Household spending was surprisingly strong as 2022 kicked off, despite the massive spike in Omicron cases across the nation, a major bank’s research has revealed.
Commonwealth Bank’s latest Household Spending Intentions Index shows an overall 10 per cent decline in January compared to the prior month, led by entertainment, retail (both down almost 21 per cent) and household services (down 14.4 per cent).
Being the post-Christmas period, it’s usually the month where a drop off is seen.

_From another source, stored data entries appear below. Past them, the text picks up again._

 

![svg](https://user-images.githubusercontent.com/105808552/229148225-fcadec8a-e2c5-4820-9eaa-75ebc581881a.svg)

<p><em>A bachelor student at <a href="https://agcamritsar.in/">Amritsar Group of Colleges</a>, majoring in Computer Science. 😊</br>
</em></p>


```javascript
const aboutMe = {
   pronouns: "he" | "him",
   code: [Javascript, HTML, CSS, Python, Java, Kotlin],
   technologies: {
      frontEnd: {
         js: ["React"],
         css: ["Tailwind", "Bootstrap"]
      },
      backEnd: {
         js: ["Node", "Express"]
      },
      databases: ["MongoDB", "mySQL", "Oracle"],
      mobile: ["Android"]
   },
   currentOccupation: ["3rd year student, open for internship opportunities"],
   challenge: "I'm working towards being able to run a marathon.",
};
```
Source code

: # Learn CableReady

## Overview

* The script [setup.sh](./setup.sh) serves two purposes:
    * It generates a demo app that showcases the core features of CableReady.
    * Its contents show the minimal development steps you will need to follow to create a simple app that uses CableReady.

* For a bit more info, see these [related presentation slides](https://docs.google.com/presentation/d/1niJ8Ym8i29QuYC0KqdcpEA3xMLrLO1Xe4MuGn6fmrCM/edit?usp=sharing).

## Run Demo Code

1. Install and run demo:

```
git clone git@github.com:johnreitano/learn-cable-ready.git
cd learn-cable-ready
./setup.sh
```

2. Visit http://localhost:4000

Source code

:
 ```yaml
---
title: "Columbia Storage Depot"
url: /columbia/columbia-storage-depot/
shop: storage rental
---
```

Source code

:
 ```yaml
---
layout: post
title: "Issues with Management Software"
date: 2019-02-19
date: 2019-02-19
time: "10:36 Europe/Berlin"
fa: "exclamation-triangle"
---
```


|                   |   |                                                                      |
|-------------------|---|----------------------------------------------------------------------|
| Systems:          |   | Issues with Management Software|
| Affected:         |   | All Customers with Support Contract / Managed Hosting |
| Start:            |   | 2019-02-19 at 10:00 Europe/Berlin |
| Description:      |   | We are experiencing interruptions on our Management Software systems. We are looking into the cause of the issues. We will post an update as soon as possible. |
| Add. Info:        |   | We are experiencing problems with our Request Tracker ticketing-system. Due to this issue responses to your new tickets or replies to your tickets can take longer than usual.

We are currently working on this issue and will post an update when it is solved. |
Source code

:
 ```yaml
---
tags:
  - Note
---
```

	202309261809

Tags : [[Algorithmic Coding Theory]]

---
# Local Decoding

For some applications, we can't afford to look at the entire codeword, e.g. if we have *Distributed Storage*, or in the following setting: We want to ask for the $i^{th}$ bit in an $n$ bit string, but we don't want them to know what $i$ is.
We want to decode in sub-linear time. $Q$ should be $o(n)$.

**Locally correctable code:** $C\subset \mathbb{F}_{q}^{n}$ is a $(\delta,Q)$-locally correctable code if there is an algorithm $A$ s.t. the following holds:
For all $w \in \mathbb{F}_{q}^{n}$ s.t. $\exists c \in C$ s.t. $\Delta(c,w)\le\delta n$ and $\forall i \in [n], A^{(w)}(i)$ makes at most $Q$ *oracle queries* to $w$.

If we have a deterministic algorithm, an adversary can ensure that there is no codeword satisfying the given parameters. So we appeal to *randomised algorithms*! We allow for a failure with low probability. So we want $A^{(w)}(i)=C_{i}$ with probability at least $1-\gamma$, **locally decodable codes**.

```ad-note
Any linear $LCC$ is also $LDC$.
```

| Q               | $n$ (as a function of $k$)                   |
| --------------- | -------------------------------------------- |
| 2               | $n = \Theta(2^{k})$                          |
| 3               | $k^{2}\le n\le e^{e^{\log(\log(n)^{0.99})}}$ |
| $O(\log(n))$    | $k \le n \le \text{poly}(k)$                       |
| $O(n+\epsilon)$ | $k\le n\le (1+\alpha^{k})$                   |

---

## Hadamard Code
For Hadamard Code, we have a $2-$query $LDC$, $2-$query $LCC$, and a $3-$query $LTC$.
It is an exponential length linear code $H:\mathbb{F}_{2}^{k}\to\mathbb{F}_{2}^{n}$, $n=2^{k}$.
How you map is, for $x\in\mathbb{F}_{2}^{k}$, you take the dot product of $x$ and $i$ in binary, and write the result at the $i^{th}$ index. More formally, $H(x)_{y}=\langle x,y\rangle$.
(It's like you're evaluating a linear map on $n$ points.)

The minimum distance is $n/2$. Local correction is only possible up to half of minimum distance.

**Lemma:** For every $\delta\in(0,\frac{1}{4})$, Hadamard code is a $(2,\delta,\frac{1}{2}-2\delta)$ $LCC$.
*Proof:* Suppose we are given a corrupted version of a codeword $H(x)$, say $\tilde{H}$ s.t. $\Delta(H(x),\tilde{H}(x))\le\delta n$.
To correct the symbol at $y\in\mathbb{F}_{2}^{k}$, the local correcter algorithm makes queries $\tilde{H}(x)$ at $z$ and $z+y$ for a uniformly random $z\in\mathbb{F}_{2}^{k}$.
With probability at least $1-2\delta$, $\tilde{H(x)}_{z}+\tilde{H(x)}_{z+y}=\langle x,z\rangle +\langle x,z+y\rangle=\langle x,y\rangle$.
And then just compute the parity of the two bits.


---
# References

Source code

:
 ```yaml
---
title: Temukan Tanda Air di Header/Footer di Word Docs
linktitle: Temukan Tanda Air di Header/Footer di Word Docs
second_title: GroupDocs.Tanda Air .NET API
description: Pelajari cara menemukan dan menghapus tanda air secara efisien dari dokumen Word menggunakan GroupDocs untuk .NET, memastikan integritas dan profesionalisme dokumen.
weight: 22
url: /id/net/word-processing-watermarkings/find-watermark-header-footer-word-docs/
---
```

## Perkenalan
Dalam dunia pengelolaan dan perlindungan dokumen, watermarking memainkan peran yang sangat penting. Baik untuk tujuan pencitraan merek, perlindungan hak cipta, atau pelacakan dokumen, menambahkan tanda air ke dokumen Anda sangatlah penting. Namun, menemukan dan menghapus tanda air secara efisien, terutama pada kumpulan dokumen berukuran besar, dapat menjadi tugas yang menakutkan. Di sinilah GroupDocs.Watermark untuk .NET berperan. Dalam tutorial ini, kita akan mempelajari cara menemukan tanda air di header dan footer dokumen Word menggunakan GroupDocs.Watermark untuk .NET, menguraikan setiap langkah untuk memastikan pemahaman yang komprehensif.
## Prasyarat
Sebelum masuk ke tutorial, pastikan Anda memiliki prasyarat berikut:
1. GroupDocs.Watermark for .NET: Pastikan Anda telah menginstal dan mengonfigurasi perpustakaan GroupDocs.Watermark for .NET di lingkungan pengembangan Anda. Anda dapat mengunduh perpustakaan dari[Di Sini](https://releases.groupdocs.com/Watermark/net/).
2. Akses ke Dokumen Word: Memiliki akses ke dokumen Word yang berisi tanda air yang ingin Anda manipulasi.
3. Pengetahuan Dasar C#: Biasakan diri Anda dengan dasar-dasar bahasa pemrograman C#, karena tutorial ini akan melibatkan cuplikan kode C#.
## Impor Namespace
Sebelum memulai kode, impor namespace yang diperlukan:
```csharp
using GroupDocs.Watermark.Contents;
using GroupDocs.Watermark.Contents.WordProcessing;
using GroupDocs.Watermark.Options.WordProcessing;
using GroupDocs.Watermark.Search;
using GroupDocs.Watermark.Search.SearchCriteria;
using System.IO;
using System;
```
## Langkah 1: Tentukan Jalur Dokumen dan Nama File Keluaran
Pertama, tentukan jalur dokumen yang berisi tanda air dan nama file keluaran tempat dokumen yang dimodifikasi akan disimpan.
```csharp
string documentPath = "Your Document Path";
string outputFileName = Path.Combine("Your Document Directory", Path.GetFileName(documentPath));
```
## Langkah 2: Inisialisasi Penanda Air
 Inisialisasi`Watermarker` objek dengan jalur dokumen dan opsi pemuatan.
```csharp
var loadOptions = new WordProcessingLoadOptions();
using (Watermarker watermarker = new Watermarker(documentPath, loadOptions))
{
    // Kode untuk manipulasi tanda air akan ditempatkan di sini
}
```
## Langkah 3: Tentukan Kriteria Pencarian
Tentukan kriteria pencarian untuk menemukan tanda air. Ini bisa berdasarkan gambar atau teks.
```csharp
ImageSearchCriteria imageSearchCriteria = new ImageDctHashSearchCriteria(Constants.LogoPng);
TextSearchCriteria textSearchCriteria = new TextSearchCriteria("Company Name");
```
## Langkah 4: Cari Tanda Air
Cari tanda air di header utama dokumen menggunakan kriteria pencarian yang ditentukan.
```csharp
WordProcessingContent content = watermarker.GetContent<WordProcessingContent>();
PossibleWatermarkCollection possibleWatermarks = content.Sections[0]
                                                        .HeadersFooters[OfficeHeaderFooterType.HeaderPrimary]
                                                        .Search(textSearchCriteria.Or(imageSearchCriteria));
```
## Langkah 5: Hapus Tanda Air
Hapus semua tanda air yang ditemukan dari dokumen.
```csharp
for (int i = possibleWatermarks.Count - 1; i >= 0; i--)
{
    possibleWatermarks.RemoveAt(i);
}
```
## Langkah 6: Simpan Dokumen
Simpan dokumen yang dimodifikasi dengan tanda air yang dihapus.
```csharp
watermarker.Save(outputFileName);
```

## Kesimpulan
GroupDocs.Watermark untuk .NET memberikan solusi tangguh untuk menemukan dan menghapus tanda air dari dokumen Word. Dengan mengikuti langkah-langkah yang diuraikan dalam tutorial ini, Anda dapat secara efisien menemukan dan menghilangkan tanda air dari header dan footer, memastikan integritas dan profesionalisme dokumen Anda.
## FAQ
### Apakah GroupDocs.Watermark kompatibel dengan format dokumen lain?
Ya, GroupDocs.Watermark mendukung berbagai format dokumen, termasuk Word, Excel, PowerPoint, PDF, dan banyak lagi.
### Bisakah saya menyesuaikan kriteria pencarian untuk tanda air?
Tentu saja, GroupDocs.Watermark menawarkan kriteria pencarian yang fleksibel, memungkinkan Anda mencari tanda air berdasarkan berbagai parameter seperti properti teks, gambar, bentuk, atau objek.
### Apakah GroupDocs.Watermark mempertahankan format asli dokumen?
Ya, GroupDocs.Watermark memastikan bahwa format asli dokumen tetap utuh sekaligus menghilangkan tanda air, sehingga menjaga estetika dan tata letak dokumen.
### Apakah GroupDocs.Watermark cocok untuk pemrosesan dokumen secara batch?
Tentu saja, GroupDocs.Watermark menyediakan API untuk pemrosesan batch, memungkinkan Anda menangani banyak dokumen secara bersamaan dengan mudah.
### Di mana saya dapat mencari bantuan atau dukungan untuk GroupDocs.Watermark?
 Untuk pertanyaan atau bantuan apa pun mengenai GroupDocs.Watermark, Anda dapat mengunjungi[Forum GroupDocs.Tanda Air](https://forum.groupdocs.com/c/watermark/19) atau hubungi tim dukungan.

But the overall index was remarkably 1.4 per cent stronger than the same time last year.
The data is drawn from CBA internally-generated transaction and lending data plus publicly available Google search terms, covering 12 spending categories and providing a fascinating insight into what Aussies are spending their hard-earned on.
The bank’s chief economist Stephen Halmarick said it was worth noting that what looked like a steep plunge for the retail index last month was actually lower than the average January declines since 2017 – suggesting the impact of the highly infectious Covid variant was less significant as could have been expected.
And the retail index was up 4.4 per cent over the year, “supporting our view that the consumer-led recovery remains intact”, Mr Halmarick said.
Leading the growth was department stores, electronics, hardware, pet goods, women’s accessories, florists “and very interestingly, gifts and souvenirs”, he said.
Duty free picked up off a very low base as international travel resumed, and tailors and alterations were also popular, a trend seen throughout the festive season.
Spending on packaged alcohol, discount and variety stores, camera and photographic supplies, art supplies, stationary and antique shops was weaker.
The research also showed the home buying spending intentions index dropped by a further 13.8 per cent in January compared to December and is now more than 27.3 per cent lower over the year.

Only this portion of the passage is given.